A Stock Standard Day

Nothing of any T1D interest happened today.

  •  I got out of bed and jabbed my finger to test my blood glucose
  •  I had the first of the two morning injections
  •  A little later I had the second injection
  •  Breakfast. Because I follow the routine taught to me 46 years ago, I have a standard breakfast with a relatively standard amount of carbohydrate
  •  Just before getting off the train for my standard walk, I had a fruit juice box. This gives me the extra carbohydrate I need for the 45 minute walk
  •  After arriving at work, I had another fruit juice box. History tells me that if I don’t I’ll be going low within 30 minutes of getting there
  •  An hour later I had my morning snack. Quaintly this is called “morning tea” in Australia, a hang over from our English past. I was now set up for the coast through to lunch
  •  At midday I tested my BGL again and entered the result in the log book I keep. Then I prepared and ate my lunch. The log book is so I can show my doctor (Endo) my tests since the last time I saw her. From that she gets a snapshot of how I am managing my T1D
  •  Off for my lunch time walk around the river. It was a lovely day for it
  •  At mid afternoon I thought back over the day and thought about my levels this morning, the food I’ve eaten and whether anything differently energetic has happened today. From this I determined how much food I should have for my afternoon snack, cutely referred to as “afternoon tea” in Australia. From this little thought experiment I decided to have an apple
  •  Time to go home, so the standard train trip, arriving home at the standard time just before dinner
  •  Shortly before sitting down to eat I went into the bathroom to test my BGL and record the result in the log, then have the first of my evening injections
  •  The evening meal contained approximately the standard amount of carbohydrate
  •  At 8 o’clock in the evening I had my second evening injection, to prepare myself for the night time. This injection needs to be the right amount so I get through the night without my BGL going low and hopefully so it isn’t too high either when I test again in the morning
  •  At 9:30 I did my final test of BGL, recorded it in the log, then decide from that test what to have for my pre-bed snack, referred to in Australia as “supper”. The decision is primarily based on how much carbohydrate I need, but it needs to be of the long acting type, ie. low GI. So long as all of those considerations are matched properly I will be safe over night and not wake up too high

My stock standard day includes me jabbing myself with a needle or pricker 8 times, 4 of them to purposely make myself bleed. It involves me considering grams of carbohydrate each time I need to eat. Part of that process also requires me to think back over the last 12 hours and reconsider how many grams of carbohydrate I’ve already eaten.

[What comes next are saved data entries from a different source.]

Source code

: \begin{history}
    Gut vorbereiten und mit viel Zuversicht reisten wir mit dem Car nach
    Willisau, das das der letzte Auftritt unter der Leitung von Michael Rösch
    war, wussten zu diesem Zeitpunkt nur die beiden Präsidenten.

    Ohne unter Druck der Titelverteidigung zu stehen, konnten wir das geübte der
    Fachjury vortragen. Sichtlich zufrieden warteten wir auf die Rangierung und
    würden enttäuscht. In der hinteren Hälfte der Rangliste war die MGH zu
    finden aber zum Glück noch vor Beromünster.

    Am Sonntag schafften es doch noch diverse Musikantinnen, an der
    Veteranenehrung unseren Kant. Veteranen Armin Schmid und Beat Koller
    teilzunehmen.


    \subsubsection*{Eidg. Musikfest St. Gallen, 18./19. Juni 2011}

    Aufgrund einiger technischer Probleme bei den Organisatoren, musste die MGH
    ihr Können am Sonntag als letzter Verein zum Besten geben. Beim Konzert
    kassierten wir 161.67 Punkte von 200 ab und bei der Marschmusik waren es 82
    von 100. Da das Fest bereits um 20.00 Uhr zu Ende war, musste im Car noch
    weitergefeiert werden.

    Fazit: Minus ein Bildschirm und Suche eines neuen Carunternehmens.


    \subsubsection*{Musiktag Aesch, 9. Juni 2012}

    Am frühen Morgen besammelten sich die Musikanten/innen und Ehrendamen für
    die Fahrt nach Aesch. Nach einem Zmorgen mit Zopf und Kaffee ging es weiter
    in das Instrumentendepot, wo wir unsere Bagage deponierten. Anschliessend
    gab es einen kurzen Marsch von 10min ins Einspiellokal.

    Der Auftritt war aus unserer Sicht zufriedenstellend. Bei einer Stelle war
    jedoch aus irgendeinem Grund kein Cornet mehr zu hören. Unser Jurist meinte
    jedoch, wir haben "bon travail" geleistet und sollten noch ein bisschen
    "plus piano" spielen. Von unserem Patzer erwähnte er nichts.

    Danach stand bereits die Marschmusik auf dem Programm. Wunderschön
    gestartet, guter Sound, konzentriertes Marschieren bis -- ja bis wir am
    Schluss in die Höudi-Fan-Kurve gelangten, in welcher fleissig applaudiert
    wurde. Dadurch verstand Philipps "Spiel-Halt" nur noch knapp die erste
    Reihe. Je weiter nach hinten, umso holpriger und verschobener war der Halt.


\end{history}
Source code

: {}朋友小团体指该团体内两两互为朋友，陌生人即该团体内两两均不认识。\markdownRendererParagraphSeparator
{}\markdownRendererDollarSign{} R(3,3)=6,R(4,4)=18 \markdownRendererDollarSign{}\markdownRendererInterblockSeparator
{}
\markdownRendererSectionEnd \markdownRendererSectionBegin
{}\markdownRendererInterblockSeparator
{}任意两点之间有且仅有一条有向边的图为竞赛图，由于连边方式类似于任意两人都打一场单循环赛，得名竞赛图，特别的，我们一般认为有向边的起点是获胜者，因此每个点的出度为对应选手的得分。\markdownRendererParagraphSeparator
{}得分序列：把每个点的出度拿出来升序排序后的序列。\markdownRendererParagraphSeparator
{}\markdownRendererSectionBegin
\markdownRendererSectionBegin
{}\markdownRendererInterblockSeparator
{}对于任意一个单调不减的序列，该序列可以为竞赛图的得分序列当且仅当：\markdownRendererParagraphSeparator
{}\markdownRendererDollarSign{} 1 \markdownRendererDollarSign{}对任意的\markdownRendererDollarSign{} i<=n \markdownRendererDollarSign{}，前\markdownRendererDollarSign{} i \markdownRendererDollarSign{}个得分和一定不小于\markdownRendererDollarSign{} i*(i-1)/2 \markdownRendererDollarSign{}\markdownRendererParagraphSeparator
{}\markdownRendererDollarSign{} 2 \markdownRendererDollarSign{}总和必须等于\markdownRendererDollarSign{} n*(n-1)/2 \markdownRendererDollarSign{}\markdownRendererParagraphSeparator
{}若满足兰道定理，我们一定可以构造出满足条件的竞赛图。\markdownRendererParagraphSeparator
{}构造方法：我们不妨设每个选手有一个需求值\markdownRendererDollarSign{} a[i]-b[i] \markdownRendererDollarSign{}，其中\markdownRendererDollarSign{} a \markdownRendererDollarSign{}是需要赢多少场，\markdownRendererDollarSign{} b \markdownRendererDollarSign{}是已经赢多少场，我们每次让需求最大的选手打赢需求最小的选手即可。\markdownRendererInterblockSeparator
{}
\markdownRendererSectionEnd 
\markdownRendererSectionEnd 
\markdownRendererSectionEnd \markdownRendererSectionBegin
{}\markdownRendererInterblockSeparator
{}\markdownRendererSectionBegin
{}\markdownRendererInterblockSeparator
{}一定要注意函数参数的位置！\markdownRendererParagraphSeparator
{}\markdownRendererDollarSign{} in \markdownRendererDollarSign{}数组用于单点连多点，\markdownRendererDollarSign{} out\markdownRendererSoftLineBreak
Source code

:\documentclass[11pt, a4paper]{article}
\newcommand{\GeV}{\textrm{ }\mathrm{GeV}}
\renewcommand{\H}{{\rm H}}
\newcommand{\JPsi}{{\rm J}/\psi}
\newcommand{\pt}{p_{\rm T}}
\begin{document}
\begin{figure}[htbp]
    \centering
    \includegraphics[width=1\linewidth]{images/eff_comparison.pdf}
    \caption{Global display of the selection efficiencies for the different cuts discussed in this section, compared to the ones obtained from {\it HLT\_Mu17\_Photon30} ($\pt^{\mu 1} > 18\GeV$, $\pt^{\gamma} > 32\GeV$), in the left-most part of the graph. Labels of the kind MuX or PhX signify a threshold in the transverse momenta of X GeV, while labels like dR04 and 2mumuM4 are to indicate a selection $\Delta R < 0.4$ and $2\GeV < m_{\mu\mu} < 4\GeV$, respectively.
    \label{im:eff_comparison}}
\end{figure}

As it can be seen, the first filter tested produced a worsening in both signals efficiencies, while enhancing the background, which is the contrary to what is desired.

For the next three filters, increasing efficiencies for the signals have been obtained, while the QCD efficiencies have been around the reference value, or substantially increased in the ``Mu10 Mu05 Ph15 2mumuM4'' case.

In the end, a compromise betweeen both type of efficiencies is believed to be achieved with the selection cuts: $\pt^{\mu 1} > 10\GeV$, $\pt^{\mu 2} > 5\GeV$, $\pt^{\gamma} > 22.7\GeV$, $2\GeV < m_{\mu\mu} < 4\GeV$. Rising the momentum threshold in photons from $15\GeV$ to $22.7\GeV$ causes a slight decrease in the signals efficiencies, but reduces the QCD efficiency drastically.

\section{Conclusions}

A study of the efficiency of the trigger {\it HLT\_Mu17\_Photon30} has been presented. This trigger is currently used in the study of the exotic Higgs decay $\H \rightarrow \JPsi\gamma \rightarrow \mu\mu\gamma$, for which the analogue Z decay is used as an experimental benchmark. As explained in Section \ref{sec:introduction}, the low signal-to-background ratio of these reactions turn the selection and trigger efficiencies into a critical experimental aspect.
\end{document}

And that’s before I take the first bite.

I’ve done this daily routine 16,790 times, having 67,160 injections. Sometimes people ask me if it annoys me, and my answer is not a simple yes or no. Yes, it gets repetitious and I sometimes would like to be more carefree and flippant. But no, because if I hadn’t followed a tight management regime for these 46 years, it’s very likely I wouldn’t be here today. I certainly wouldn’t be as healthy as I am.

So today was a stock standard day. I hope tomorrow is too.